SUPREME COURT OF NEW YORK, APPELLATE DIVISION, FOURTH DEPARTMENT 1969.NY.43355 <http://www.versuslaw.com>; 304 N.Y.S.2d 881; 32 A.D.2d 506 October 30, 1969 IN THE MATTER OF CAROLYN R. PECK, APPELLANT,v.PARKER J. STONE, RESPONDENT Appeal from a judgment of the Supreme Court at Special Term (John H. Farnham, J.), entered March 4, 1969 in Onondaga County, which dismissed the petition in a proceeding under article 78 of the CPLR. Richard A. Ellison for appellant. Carl W. Peterson, Jr., Corporation Counsel (James D. Fitzpatrick of counsel), for respondent. Faith A. Seidenberg for American Civil Liberties Union, amicus curiae. Gabrielli, J. Goldman, P. J., Witmer and Moule, JJ., concur with Gabrielli, J.; Del Vecchio, J., dissents and votes to affirm in opinion. Author: Gabrielli


Appeal from a judgment of the Supreme Court at Special Term (John H. Farnham, J.), entered March 4, 1969 in Onondaga County, which dismissed the petition in a proceeding under article 78 of the CPLR.

Gabrielli, J. Goldman, P. J., Witmer and Moule, JJ., concur with Gabrielli, J.; Del Vecchio, J., dissents and votes to affirm in opinion.

Author: Gabrielli

 This is an appeal from a judgment of the Supreme Court at Special Term (Farnham, J.), entered March 4, 1969 in Onondaga County, which dismissed petitioner's application, in a proceeding under article 78 of the CPLR, to vacate an order made by respondent as Judge of the City Court of Syracuse, Onondaga County.

On October 3, 1968 petitioner, a young female attorney, appeared before respondent as counsel for an indigent defendant. Prior to the commencement of any proceedings on behalf of the client, respondent made an order prohibiting petitioner from appearing as an attorney in his court until petitioner's mode of dress was "suitable, conventional and appropriate". The record discloses that petitioner was wearing a dress, the hemline of which was approximately five inches above the knee. We are called upon to determine whether respondent's order was arbitrarily made and whether he exceeded his authority in prohibiting petitioner from reappearing in his court in similar attire. It is well to observe that the record fails to show that petitioner's appearance in any way created distraction or in any manner disrupted the ordinary proceedings of the court. There is no suggestion that petitioner's dress was so immodest or revealing as to shock one's sense of propriety. Neither is it urged by respondent that the continued appearance by petitioner, so garbed, would create any distraction.
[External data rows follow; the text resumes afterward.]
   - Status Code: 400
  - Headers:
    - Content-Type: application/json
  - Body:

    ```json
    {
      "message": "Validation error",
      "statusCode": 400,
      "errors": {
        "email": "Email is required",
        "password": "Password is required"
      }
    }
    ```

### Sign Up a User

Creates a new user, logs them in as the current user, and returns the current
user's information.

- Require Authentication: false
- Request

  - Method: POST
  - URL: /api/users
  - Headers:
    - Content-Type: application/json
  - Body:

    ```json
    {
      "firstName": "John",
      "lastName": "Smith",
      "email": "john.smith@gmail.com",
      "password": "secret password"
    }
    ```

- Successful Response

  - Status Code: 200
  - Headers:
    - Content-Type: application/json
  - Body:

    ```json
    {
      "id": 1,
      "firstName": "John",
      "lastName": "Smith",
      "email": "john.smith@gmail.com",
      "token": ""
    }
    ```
In fact, with understandable candor, respondent's counsel admitted that no such claim was made, and, further that her appearance did not create a disruptive condition. Furthermore the record demonstrates that during appellant's colloquy with the court she was at all times respectful, reserved and at no time could her demonstrated attitude in any manner be considered contrary to her ethical responsibilities as an officer of the court. Petitioner asserts, without contradiction, that she appeared similarly dressed in Federal Court and the Appellate Division, Second Department upon her admission to the Bar in December, 1967, as well as in the Supreme Court and other State courts, without objection or comment.
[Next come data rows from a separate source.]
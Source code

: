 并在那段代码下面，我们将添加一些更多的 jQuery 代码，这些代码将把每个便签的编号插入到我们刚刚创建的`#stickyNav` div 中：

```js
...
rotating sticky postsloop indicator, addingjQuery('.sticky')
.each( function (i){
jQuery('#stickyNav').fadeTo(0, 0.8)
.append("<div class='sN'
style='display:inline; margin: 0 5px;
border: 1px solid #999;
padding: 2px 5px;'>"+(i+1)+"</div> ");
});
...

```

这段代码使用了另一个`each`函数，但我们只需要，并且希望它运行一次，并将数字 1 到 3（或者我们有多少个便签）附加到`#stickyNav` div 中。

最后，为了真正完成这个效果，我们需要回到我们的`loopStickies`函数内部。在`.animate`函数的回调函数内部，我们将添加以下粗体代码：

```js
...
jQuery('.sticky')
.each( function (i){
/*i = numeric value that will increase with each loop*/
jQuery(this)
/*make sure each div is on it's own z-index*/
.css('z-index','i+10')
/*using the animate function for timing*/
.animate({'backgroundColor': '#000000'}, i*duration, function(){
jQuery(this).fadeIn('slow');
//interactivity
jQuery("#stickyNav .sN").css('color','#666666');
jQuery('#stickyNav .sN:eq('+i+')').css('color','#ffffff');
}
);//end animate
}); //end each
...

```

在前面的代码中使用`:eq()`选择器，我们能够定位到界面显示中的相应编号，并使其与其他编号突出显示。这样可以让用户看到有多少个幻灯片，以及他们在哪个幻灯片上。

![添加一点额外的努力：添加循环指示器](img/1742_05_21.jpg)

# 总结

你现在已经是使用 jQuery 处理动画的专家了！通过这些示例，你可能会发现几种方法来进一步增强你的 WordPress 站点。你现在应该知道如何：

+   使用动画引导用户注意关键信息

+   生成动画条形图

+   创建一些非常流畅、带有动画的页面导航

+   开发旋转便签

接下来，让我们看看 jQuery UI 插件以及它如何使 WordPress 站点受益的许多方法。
In this posture of the record we are, in effect, being called upon to determine as a matter of law whether a female attorney, so garbed, may be prevented from appearing in court in the pursuit of representing her client's interests. There is nothing in the record to support the court's determination that petitioner's mode of dress was unsuitable, unconventional or inappropriate. She was not afforded an opportunity to be heard on this question and we must conclude that the order was made because of petitioner's appearance in court in a "mini-skirt". We cannot say, as a matter of law, that her mode of dress was unsuitable, unconventional or inappropriate. Upon the facts displayed in the record, we are unable to conclude that respondent's inherent discretionary authority was properly exercised.
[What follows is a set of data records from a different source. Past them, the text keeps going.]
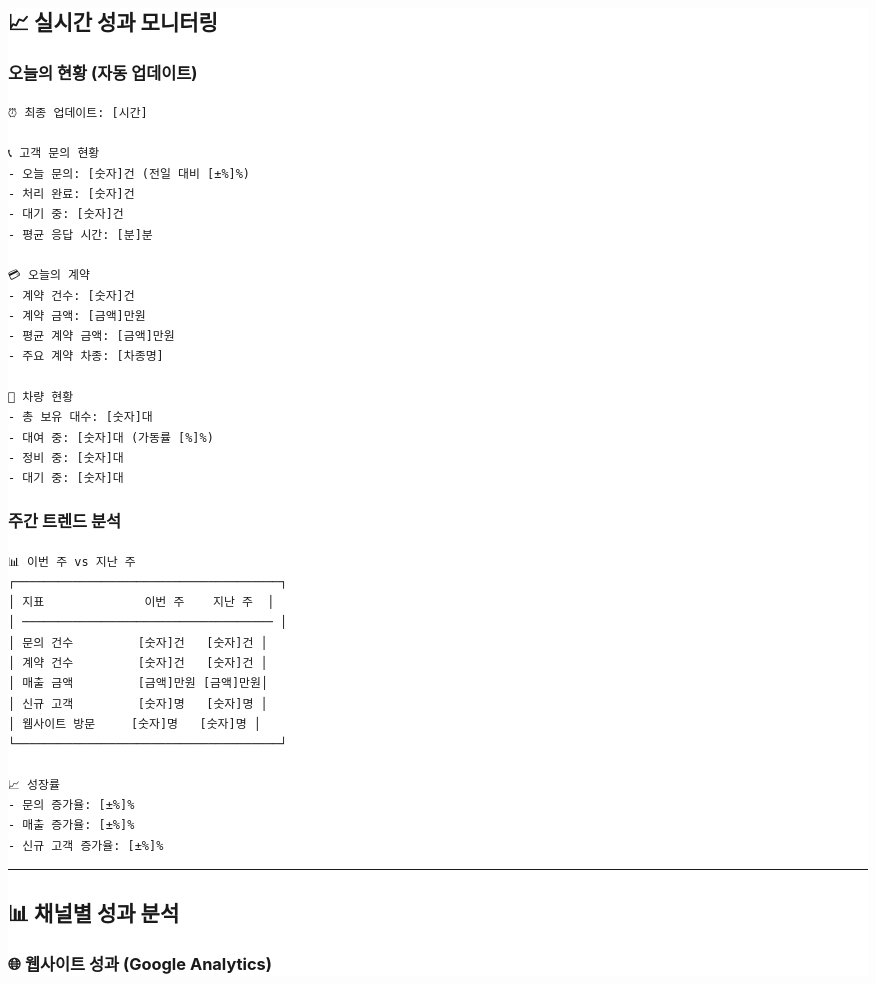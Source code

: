 
## 📈 실시간 성과 모니터링

### 오늘의 현황 (자동 업데이트)

```
⏰ 최종 업데이트: [시간]

📞 고객 문의 현황
- 오늘 문의: [숫자]건 (전일 대비 [±%]%)
- 처리 완료: [숫자]건
- 대기 중: [숫자]건
- 평균 응답 시간: [분]분

💳 오늘의 계약
- 계약 건수: [숫자]건
- 계약 금액: [금액]만원
- 평균 계약 금액: [금액]만원
- 주요 계약 차종: [차종명]

🚗 차량 현황
- 총 보유 대수: [숫자]대
- 대여 중: [숫자]대 (가동률 [%]%)
- 정비 중: [숫자]대
- 대기 중: [숫자]대
```

### 주간 트렌드 분석

```
📊 이번 주 vs 지난 주
┌─────────────────────────────────────┐
│ 지표              이번 주    지난 주  │
│ ─────────────────────────────────── │
│ 문의 건수         [숫자]건   [숫자]건 │
│ 계약 건수         [숫자]건   [숫자]건 │
│ 매출 금액         [금액]만원 [금액]만원│
│ 신규 고객         [숫자]명   [숫자]명 │
│ 웹사이트 방문     [숫자]명   [숫자]명 │
└─────────────────────────────────────┘

📈 성장률
- 문의 증가율: [±%]%
- 매출 증가율: [±%]%
- 신규 고객 증가율: [±%]%
```

---

## 📊 채널별 성과 분석

### 🌐 웹사이트 성과 (Google Analytics)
In reaching any determination involving such a sensitive matter as evidenced by the facts here presented, the test to be applied is not what the court personally thinks, but whether there is a reasonable basis for the determination made. Whatever may be one's personal judgment as to the propriety of petitioner's dress, we are compelled to conclude that it has become an accepted mode of dress, not only in places of business or recreation, but, to the consternation of some, in places of worship. In assessing a given situation to determine whether a discretionary power has been improvidently exercised, we emphasize the time-honored rule of the requirement that the facts of each case must be examined with particular regard to these powers. In this connection we are presented with a record showing no lack of respect for the court and indeed, as conceded upon the argument, a complete lack of distraction or disruption caused by petitioner's appearance.

A Judge must have and does possess the power to enforce order and control behavior in the courtroom; and, as an officer of the court, an attorney is subject to the control and direction of the Judge (People ex rel. Karlin v. Culkin, 248 N. Y. 465). The Judge is properly given broad discretionary powers in the regulation of his courtroom; and so it should be. Furthermore, membership in the Bar is a privilege burdened with conditions and while certain conditions of conduct may be imposed by a Judge, the imposition of any such rule must bear a reasonable relationship to contemporary conditions and ought to be imposed only after there is a reasonable foundation for the need of any rule.

In becoming an officer of the court, an attorney becomes an instrument or agency to advance the ends of justice. Thus it is required that there be co-operation with the court whenever justice would be adversely affected if co-operation were withheld. While such is the responsibility of an attorney and while it is the duty of a Judge to preserve order and to insure that justice is not obstructed, it nonetheless follows that any order or regulation imposed upon attorneys practising before him, must be based upon factual conditions which leave no doubt that a continuance of the proscribed conduct will result in a disrespect for order and an impairment in the administration of justice. To this end, therefore, any such order or rule must have a reasonable or plausible basis, else this discretionary power is subject to being declared arbitrarily exercised.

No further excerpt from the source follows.